══ Records to use ══
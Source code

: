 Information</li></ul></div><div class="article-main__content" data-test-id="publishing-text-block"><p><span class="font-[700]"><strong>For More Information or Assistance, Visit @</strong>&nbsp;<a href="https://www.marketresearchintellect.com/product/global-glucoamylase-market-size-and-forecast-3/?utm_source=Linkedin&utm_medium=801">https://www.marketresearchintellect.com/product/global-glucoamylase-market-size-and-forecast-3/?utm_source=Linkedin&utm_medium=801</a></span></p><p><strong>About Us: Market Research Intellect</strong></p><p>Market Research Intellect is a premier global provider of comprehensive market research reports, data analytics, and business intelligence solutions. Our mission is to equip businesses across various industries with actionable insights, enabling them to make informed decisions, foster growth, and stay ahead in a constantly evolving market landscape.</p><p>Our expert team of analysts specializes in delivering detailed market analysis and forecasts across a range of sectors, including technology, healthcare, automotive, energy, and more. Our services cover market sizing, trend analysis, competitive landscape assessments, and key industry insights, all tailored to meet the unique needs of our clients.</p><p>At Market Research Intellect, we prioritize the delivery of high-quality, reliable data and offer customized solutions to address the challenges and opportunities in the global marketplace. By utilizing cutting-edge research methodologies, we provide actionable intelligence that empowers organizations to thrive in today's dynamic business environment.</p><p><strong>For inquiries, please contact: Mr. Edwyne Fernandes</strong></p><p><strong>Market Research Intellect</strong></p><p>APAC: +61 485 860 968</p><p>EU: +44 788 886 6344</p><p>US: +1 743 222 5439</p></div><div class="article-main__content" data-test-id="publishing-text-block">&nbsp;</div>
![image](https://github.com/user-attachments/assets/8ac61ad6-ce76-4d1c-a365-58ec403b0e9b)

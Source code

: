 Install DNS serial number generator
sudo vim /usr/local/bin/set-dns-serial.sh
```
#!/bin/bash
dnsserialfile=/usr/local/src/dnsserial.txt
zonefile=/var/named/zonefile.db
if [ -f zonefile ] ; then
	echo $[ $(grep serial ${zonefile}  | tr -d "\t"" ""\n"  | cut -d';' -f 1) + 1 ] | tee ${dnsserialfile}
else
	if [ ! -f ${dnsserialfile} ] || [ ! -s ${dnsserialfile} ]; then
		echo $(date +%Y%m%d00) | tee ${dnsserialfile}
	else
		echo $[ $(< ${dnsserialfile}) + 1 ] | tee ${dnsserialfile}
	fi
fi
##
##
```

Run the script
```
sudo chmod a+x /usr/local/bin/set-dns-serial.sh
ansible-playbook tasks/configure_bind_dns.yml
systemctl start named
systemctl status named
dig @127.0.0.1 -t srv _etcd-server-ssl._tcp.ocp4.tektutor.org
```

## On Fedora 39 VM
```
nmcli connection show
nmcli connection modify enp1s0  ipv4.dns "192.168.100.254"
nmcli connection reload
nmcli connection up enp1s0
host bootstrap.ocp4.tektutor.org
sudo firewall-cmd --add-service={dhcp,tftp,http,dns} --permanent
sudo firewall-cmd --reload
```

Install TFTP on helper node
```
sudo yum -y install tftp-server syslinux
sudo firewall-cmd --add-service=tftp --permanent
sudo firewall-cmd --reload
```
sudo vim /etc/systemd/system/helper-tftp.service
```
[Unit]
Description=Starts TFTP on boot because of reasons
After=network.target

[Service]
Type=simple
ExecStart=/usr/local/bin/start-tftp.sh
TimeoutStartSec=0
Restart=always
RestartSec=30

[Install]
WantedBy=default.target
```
═══
§ What the task requires:
Scan the records for the string "then" and report each line where it occurs.

§ Task answer:
if [ -f zonefile ] ; then
	if [ ! -f ${dnsserialfile} ] || [ ! -s ${dnsserialfile} ]; then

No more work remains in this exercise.